»»

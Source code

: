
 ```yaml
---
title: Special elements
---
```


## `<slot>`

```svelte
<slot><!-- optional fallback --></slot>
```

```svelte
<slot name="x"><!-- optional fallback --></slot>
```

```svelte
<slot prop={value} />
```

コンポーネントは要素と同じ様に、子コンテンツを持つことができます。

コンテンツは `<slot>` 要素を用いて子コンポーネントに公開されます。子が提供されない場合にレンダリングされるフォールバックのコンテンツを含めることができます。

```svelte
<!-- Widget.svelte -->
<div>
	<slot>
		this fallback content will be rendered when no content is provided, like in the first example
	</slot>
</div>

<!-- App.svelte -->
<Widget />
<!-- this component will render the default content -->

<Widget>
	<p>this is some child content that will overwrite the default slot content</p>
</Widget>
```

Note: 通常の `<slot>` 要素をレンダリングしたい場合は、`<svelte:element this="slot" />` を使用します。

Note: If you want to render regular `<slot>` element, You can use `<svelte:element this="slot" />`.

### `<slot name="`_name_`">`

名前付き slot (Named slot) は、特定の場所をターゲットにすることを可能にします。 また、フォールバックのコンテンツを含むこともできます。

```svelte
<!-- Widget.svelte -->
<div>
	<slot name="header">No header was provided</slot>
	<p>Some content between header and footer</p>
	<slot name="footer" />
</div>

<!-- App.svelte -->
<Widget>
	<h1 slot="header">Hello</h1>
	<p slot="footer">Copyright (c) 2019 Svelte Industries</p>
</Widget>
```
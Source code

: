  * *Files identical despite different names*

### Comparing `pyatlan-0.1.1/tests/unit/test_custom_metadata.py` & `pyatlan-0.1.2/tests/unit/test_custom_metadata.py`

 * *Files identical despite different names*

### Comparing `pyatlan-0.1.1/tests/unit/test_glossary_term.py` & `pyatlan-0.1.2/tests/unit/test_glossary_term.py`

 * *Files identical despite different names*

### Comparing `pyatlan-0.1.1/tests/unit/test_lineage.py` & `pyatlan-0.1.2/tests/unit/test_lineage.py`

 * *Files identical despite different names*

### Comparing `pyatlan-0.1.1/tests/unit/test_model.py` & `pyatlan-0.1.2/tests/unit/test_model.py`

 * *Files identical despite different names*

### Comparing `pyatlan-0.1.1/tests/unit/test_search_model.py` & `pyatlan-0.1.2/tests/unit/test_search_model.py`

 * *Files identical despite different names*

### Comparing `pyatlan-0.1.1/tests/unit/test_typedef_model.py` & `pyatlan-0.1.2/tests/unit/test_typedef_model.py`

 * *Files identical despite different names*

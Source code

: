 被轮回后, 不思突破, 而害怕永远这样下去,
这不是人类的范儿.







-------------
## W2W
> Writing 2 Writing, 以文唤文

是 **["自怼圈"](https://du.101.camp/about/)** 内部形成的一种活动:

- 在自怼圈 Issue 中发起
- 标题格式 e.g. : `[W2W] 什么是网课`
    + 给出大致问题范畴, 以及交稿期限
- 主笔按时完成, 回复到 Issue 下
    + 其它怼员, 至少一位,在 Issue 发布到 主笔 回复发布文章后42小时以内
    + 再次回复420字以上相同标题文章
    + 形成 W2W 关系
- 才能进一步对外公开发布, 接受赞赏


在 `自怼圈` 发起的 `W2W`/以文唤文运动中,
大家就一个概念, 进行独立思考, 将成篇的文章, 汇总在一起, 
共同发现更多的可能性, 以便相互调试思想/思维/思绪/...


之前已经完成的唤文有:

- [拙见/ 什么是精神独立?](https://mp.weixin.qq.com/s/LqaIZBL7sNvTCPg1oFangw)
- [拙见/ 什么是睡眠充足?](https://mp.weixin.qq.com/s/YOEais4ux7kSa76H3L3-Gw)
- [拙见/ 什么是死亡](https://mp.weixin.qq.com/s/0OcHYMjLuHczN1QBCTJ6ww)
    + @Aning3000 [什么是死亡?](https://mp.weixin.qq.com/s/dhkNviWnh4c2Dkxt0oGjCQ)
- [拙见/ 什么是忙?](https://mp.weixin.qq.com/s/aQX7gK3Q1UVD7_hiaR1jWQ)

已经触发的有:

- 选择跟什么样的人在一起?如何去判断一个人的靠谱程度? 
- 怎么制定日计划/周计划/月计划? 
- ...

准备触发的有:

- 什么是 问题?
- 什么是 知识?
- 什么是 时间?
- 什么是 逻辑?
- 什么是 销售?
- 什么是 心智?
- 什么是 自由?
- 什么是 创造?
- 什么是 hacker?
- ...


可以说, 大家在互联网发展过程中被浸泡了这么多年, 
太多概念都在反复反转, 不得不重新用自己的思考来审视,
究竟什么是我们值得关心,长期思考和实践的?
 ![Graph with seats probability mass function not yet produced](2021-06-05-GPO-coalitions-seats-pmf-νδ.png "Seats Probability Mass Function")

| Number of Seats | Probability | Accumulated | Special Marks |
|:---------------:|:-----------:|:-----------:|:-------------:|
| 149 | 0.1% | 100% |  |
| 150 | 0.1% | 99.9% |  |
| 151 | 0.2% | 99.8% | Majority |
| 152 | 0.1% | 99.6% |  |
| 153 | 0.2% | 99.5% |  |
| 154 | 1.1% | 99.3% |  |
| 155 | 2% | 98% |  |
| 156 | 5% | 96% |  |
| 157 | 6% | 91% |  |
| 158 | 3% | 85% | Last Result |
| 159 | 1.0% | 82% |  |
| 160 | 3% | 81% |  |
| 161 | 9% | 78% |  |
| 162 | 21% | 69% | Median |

««

WORK TO BE COMPLETED – The answer must consist of every line above that contains the word "footer".

RESULT OF THE TASK –
	<p>Some content between header and footer</p>
	<slot name="footer" />
	<p slot="footer">Copyright (c) 2019 Svelte Industries</p>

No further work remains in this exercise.